Tuesday, November 23, 2010

Timeline

You know when your whole 10-year plan gets thwarted? I was re-reading my journal the other day and actually that has happened so many times I should just be expecting it at this point, but I never do. I always lay everything out perfectly...so I know exactly what year I'll be doing what in my career, how old I'll be, when I'm going to get married (or now, when we're going to have a baby in all that ridiculousness) etc...etc...

Have any of you ever seen the movie Lucky 7? It's with the girl from Father of the Bride and Dr. McDreamy (can't think of his name either right now) from Grey's Anatomy. Anyways, the girl's mom dies when she is 7 years old but before she does she writes out a whole timeline for her little girl that includes when she'll go to summer camp, when she'll run for class president, what she'll major in during college and study in grad school, and how many boyfriends she'll have over the years, including when she'll get married. The movie fasts forward to the girl's life with boyfriend #6. So far, the timeline has been right--predicting all of these wonderful things she'll do in her life, including going to law school, and touring Europe. But then she falls hard for boyfriend #6, when she was supposed to fall hard for boyfriend #7, and suddenly her life plan is wrong and she starts second guessing herself and her timeline.
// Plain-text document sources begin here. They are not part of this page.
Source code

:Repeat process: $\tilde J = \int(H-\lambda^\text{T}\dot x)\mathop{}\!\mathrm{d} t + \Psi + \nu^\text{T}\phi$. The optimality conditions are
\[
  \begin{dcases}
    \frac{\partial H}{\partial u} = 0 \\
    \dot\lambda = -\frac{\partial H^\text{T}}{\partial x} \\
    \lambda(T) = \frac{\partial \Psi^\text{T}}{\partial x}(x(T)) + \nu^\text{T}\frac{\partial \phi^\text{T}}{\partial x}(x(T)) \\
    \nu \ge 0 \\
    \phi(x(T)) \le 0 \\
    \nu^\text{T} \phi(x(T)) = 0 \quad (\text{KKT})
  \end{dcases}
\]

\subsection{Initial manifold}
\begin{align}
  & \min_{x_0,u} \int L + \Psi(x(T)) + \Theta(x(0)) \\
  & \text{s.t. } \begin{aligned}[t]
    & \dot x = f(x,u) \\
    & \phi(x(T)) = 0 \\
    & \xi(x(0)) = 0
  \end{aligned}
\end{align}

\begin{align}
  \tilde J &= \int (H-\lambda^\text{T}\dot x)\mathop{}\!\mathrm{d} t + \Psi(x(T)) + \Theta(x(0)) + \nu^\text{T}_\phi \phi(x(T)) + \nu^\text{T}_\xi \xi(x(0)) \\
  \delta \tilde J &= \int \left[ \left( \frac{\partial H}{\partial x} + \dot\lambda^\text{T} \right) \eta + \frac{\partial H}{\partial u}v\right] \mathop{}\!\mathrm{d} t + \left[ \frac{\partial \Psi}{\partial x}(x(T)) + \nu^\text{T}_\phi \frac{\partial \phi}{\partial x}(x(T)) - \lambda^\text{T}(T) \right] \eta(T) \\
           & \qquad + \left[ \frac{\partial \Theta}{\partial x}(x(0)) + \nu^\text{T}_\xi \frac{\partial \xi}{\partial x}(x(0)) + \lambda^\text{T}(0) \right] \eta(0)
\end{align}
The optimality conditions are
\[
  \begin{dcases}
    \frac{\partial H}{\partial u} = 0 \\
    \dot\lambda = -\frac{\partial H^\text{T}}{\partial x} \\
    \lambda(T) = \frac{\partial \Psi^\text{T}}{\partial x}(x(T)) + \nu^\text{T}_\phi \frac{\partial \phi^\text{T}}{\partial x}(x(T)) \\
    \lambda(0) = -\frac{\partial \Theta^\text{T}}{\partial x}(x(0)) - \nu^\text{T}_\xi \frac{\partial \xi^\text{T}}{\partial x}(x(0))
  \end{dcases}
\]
When I was in seminary at age 15 I remember our teacher asking us to think hard about what we would be doing in 5 years. So I was thinking, okay, 20 years old...I better be sleeping at this hour! And I'll probably be in college, hopefully at the airforce academy doing an engineering degree. Clearly I was deranged about my career plans at that point, because what person in their right mind would want to do an engineering degree at the air force academy? Thankfully my dad talked me out of that one (or at least, that's how I remember it). Then she asked us to imagine where we'd be in 10 years and I was thinking, hmmm. 25 years old. That's tough. Maybe I'll be getting married then. Hopefully I'll be working for NASA as an astronaut. I guess my childhood astronaut dream hadn't quite fizzled at age 15. Fast forward a few years and I thought I was going to marry my high school boyfriend when he got home from his mission and major in math education. By age 18 I decided to go to medical school and basically not date at BYU at all because I didn't want to get married young. One more year under my belt and I was reluctantly saying yes to the most persistent (not to mention attractive) boy in our apartment complex--in the infamous Peaches. I thought I was going to marry him too and when he died in a climbing accident I about died from heartbreak. Fast forward to junior year and Peaches' best friend, Boyd, becomes my best friend, and I realize that this was how it was supposed to be all along. It was fast...a year and half later we were married, but he was leaving for grad school and I knew this was my chance, take it or leave it. For once in my life I followed my gut and threw my 10 year plan out the window and got married at 21 when everyone thought I was crazy and way too young. But that turned out to be the best decision I ever made.

So now I am 25 and maybe I'm done with 10 year plans. I try to figure out how we're going to fit in 4 kids in the next 10 child-bearing years of my life along with my residency and Boyd's plans that probably include more school down the line. I think I've decided that I don't know who buys nice homes anymore because I cannot ever imagine a time when we'll be able to afford such a luxury and maybe our kids will have to be okay with apartment living. If we can even have kids! You know how those things haunt you? Things like infertility and never getting out of school and never having a real job? Sometimes I just want to be a real adult. I mean, there are physicians that I work with who are still asking me what I want to be when I grow up, and patients wanting to know when they're going to see the "real" doctor. And I know what they mean, but it's still depressing when you realize you have 1 1/2 years more school and then 3-5 years of residency where you're still not a "real" doctor. And each year in our ever-changing ward we get younger and younger. Because, we must be 22, right? Maybe 23? Newlyweds obviously, and are we doing our undergrads at the UofA? Flattering as that is...

I'm not sure where my timeline goes now. I've reached 25 and it ends. I often wish that someone could just give me the briefest glimpse of my life in 10 years so I can see that we will have kids, and maybe a house, and that light will stream into in the nursery with a rocking chair just like it always does in my reoccuring dream.